We chose Opt-2.7b for measuring perplexity as to follow KGW methodology in [3] (see Section 6 of their paper). We haven't found any difference between using a small or a larger model for measuring perplexity. In our case we tested Llama-2-7b, Llama-3-8b and Mistral-7b-v0.2 and despite some differences in the absolute value of the perplexity measured, there was no difference in relative perplexity between the watermarking algorithms -- which is what we want to measure. Consequently, we opted for the smaller model in order to match with the methodology of previous art.
[1] Mark My Words: Analyzing and Evaluating Language Model Watermarks, J. Piet et al.
[2] Prometheus: Inducing Fine-grained Evaluation Capability in Language Models, S. Kim et al.
[3] A watermark for large language models Kirchenbauer, John, et al.

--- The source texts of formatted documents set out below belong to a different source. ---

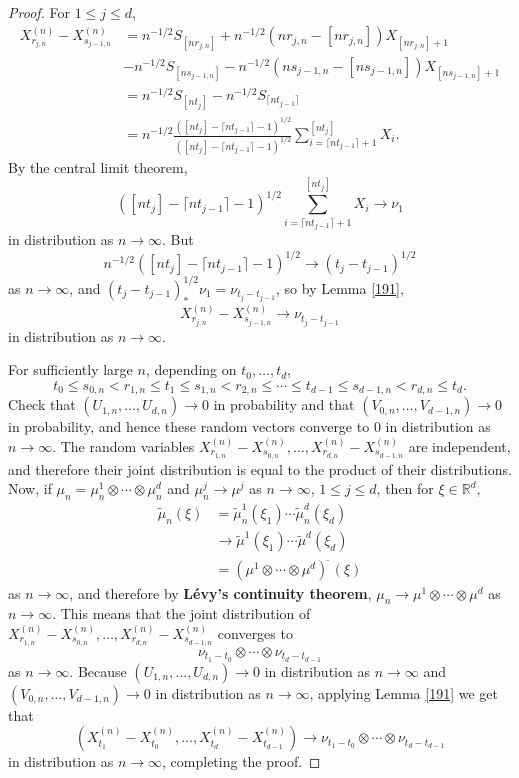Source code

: \documentclass{article}
\theoremstyle{definition}
\begin{document}
\begin{proof}
For $1 \leq j \leq d$, 
\begin{align*}
X^{(n)}_{r_{j,n}} - X^{(n)}_{s_{j-1,n}} &= n^{-1/2} S_{[nr_{j,n}]} + n^{-1/2} (nr_{j,n} - [nr_{j,n}]) X_{[nr_{j,n}]+1}\\
&-n^{-1/2} S_{[ns_{j-1,n}]} - n^{-1/2} (ns_{j-1,n} - [ns_{j-1,n}]) X_{[ns_{j-1,n}]+1}\\
&=n^{-1/2} S_{[nt_j]} - n^{-1/2} S_{\lceil nt_{j-1} \rceil}\\
&=n^{-1/2} \frac{([nt_j] - \lceil nt_{j-1} \rceil - 1)^{1/2}}{([nt_j] - \lceil nt_{j-1} \rceil - 1)^{1/2}} \sum_{i=\lceil nt_{j-1} \rceil+1}^{[nt_j]} X_i.
\end{align*}
By the central limit theorem,
\[
([nt_j] - \lceil nt_{j-1} \rceil - 1)^{1/2}  \sum_{i=\lceil nt_{j-1} \rceil+1}^{[nt_j]} X_i \to \nu_1
\]
in distribution as $n \to \infty$.
But
\[
n^{-1/2} ([nt_j] - \lceil nt_{j-1} \rceil - 1)^{1/2} \to (t_j-t_{j-1})^{1/2}
\]
as $n \to \infty$, and $(t_j-t_{j-1})^{1/2}_* \nu_1 = \nu_{t_j-t_{j-1}}$, 
so by Lemma \ref{191},
\[
X^{(n)}_{r_{j,n}} - X^{(n)}_{s_{j-1,n}}  \to  \nu_{t_j-t_{j-1}}
\]
in distribution as $n \to \infty$. 


For sufficiently large $n$, depending on $t_0,\ldots,t_d$, 
\[
t_0 \leq s_{0,n} < r_{1,n} \leq t_1 \leq s_{1,n} < r_{2,n} \leq \cdots \leq t_{d-1} \leq s_{d-1,n}
<r_{d,n} \leq t_d.
\]
Check that $(U_{1,n},\ldots,U_{d,n}) \to 0$ in probability and that $(V_{0,n},\ldots,V_{d-1,n}) \to 0$ in probability, and hence
these random vectors converge  to $0$ in distribution as $n \to \infty$. 
The random variables $X^{(n)}_{r_{1,n}}-X^{(n)}_{s_{0,n}},
\ldots,X^{(n)}_{r_{d,n}}-X^{(n)}_{s_{d-1,n}}$ are independent,  and therefore their joint distribution is equal to the product of their
distributions. 
Now, if $\mu_n = \mu_n^1 \otimes \cdots \otimes \mu_n^d$ and $\mu_n^j \to \mu^j$ as $n \to \infty$, $1 \leq j \leq d$, then for $\xi \in \mathbb{R}^d$,
\begin{align*}
\widetilde{\mu}_n(\xi)&=\widetilde{\mu}_n^1(\xi_1) \cdots \widetilde{\mu}_n^d(\xi_d)\\
&\to \widetilde{\mu}^1(\xi_1) \cdots \widetilde{\mu}^d(\xi_d)\\
&=(\mu^1 \otimes \cdots \otimes \mu^d)^{\widetilde{\;}}(\xi)
\end{align*}
as $n \to \infty$, and therefore by \textbf{L\'evy's continuity theorem},
$\mu_n \to \mu^1 \otimes \cdots \otimes \mu^d$ as
$n \to \infty$.
This means that the joint distribution of $X^{(n)}_{r_{1,n}}-X^{(n)}_{s_{0,n}},
\ldots,X^{(n)}_{r_{d,n}}-X^{(n)}_{s_{d-1,n}}$ converges  to
\[
\nu_{t_1-t_0} \otimes \cdots \otimes \nu_{t_d-t_{d-1}}
\]
as $n \to \infty$. 
Because $(U_{1,n},\ldots,U_{d,n}) \to 0$ in distribution as $n \to \infty$ and $(V_{0,n},\ldots,V_{d-1,n}) \to 0$ in distribution as $n \to \infty$,
applying Lemma \ref{191} we get that 
\[
(X^{(n)}_{t_1} - X^{(n)}_{t_{0}},
\ldots,X^{(n)}_{t_d} - X^{(n)}_{t_{d-1}}) \to \nu_{t_1-t_0} \otimes \cdots \otimes \nu_{t_d-t_{d-1}}
\]
in distribution as $n \to \infty$, completing the proof.
\end{proof}
\end{document}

We thank all the reviewers for their constructive comments which help us improving our submission.
The reviewers globally find that the limitations on the complexity is not enough outlined.
The submission already accounted that:
- The main point of WaterMax is to strike the trade-off detectability/complexity (without loss of quality) instead of the trade-off detectability/quality (without extra complexity) well documented in the literature.
- The paper proposes means to reduce the complexity overhead and latency (from sampling text to chunks, sampling chunks in parallel, beam search ...).
- App. G shows experimental results about runtimes.
We agree that the complexity overhead and the latency of the final scheme is not properly reported in the main body. We will rewrite Sect. 7.4 "Computational complexity" explicitly as a limitation with reported runtime and latency measurements. Especially, we will clearly say that WatermMax is 5 times slower for our recommanded setup.
The attached pdf file shows the following news results as suggested by the reviewers.
- Fig. 1.a and Fig. 2.a: repeat the main experiment with a standard KGW set as as Reviewer VU2G suggested.
- Fig. 1.bc and Fig 2.bc: repeat the main experiment with larger models (Llama-2-13b and Phi3-medium), as Reviewer VU2G suggested.
- Fig 3: demonstrate the limited applicability of LLM judges in evaluating watermarked text quality, in response to Reviewer VU2G's question.
This paper proposes a new LLM watermarking scheme, WaterMax, which achieves high detectability while maintaining the quality of generated text. The performance of WaterMax is theoretically proven and experimentally verified. LLM watermarking is a less-regarded but interesting research topic. The proposed watermarking scheme is novel, and the theoretical analysis and experimental evaluation are thorough. The paper is generally well-written. In the rebuttal stage, the authors addressed most of the issues raised by the reviewers. The next version needs to properly report the complexity overhead and latency of the scheme.